====== RAW DATA ======
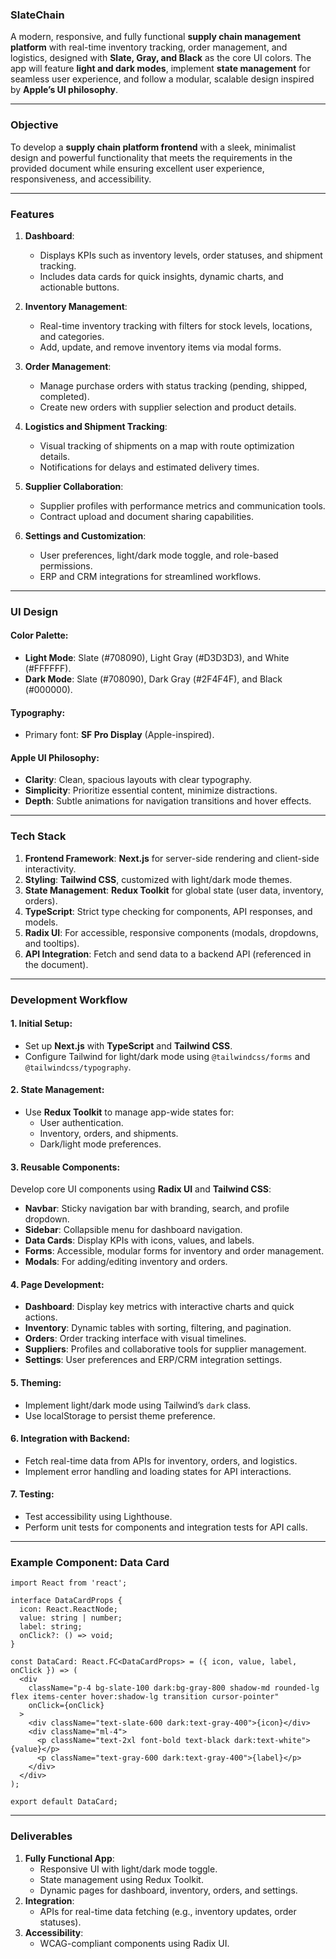 ### **SlateChain**  
A modern, responsive, and fully functional **supply chain management platform** with real-time inventory tracking, order management, and logistics, designed with **Slate, Gray, and Black** as the core UI colors. The app will feature **light and dark modes**, implement **state management** for seamless user experience, and follow a modular, scalable design inspired by **Apple’s UI philosophy**.

---

### **Objective**  
To develop a **supply chain platform frontend** with a sleek, minimalist design and powerful functionality that meets the requirements in the provided document while ensuring excellent user experience, responsiveness, and accessibility.

---

### **Features**  
1. **Dashboard**:  
   - Displays KPIs such as inventory levels, order statuses, and shipment tracking.  
   - Includes data cards for quick insights, dynamic charts, and actionable buttons.  

2. **Inventory Management**:  
   - Real-time inventory tracking with filters for stock levels, locations, and categories.  
   - Add, update, and remove inventory items via modal forms.  

3. **Order Management**:  
   - Manage purchase orders with status tracking (pending, shipped, completed).  
   - Create new orders with supplier selection and product details.  

4. **Logistics and Shipment Tracking**:  
   - Visual tracking of shipments on a map with route optimization details.  
   - Notifications for delays and estimated delivery times.  

5. **Supplier Collaboration**:  
   - Supplier profiles with performance metrics and communication tools.  
   - Contract upload and document sharing capabilities.  

6. **Settings and Customization**:  
   - User preferences, light/dark mode toggle, and role-based permissions.  
   - ERP and CRM integrations for streamlined workflows.  

---

### **UI Design**  

#### **Color Palette**:  
- **Light Mode**: Slate (#708090), Light Gray (#D3D3D3), and White (#FFFFFF).  
- **Dark Mode**: Slate (#708090), Dark Gray (#2F4F4F), and Black (#000000).  

#### **Typography**:  
- Primary font: **SF Pro Display** (Apple-inspired).  

#### **Apple UI Philosophy**:  
- **Clarity**: Clean, spacious layouts with clear typography.  
- **Simplicity**: Prioritize essential content, minimize distractions.  
- **Depth**: Subtle animations for navigation transitions and hover effects.  

---

### **Tech Stack**  

1. **Frontend Framework**: **Next.js** for server-side rendering and client-side interactivity.  
2. **Styling**: **Tailwind CSS**, customized with light/dark mode themes.  
3. **State Management**: **Redux Toolkit** for global state (user data, inventory, orders).  
4. **TypeScript**: Strict type checking for components, API responses, and models.  
5. **Radix UI**: For accessible, responsive components (modals, dropdowns, and tooltips).  
6. **API Integration**: Fetch and send data to a backend API (referenced in the document).  

---

### **Development Workflow**  

#### **1. Initial Setup**:  
- Set up **Next.js** with **TypeScript** and **Tailwind CSS**.  
- Configure Tailwind for light/dark mode using `@tailwindcss/forms` and `@tailwindcss/typography`.

#### **2. State Management**:  
- Use **Redux Toolkit** to manage app-wide states for:  
  - User authentication.  
  - Inventory, orders, and shipments.  
  - Dark/light mode preferences.  

#### **3. Reusable Components**:  
Develop core UI components using **Radix UI** and **Tailwind CSS**:  
- **Navbar**: Sticky navigation bar with branding, search, and profile dropdown.  
- **Sidebar**: Collapsible menu for dashboard navigation.  
- **Data Cards**: Display KPIs with icons, values, and labels.  
- **Forms**: Accessible, modular forms for inventory and order management.  
- **Modals**: For adding/editing inventory and orders.  

#### **4. Page Development**:  
- **Dashboard**: Display key metrics with interactive charts and quick actions.  
- **Inventory**: Dynamic tables with sorting, filtering, and pagination.  
- **Orders**: Order tracking interface with visual timelines.  
- **Suppliers**: Profiles and collaborative tools for supplier management.  
- **Settings**: User preferences and ERP/CRM integration settings.  

#### **5. Theming**:  
- Implement light/dark mode using Tailwind’s `dark` class.  
- Use localStorage to persist theme preference.  

#### **6. Integration with Backend**:  
- Fetch real-time data from APIs for inventory, orders, and logistics.  
- Implement error handling and loading states for API interactions.  

#### **7. Testing**:  
- Test accessibility using Lighthouse.  
- Perform unit tests for components and integration tests for API calls.  

---

### **Example Component: Data Card**  
```tsx
import React from 'react';

interface DataCardProps {
  icon: React.ReactNode;
  value: string | number;
  label: string;
  onClick?: () => void;
}

const DataCard: React.FC<DataCardProps> = ({ icon, value, label, onClick }) => (
  <div
    className="p-4 bg-slate-100 dark:bg-gray-800 shadow-md rounded-lg flex items-center hover:shadow-lg transition cursor-pointer"
    onClick={onClick}
  >
    <div className="text-slate-600 dark:text-gray-400">{icon}</div>
    <div className="ml-4">
      <p className="text-2xl font-bold text-black dark:text-white">{value}</p>
      <p className="text-gray-600 dark:text-gray-400">{label}</p>
    </div>
  </div>
);

export default DataCard;
```

---

### **Deliverables**  
1. **Fully Functional App**:
   - Responsive UI with light/dark mode toggle.  
   - State management using Redux Toolkit.  
   - Dynamic pages for dashboard, inventory, orders, and settings.  
2. **Integration**:
   - APIs for real-time data fetching (e.g., inventory updates, order statuses).  
3. **Accessibility**:
   - WCAG-compliant components using Radix UI.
======
EXERCISE PROMPT => Would you repeat exactly, and only, the lines from the start of the records above through the line containing "### **Objective**", with the pictures omitted?

THE COMPLETED TASK =>
 ### **SlateChain**  
A modern, responsive, and fully functional **supply chain management platform** with real-time inventory tracking, order management, and logistics, designed with **Slate, Gray, and Black** as the core UI colors. The app will feature **light and dark modes**, implement **state management** for seamless user experience, and follow a modular, scalable design inspired by **Apple’s UI philosophy**.

---

### **Objective**  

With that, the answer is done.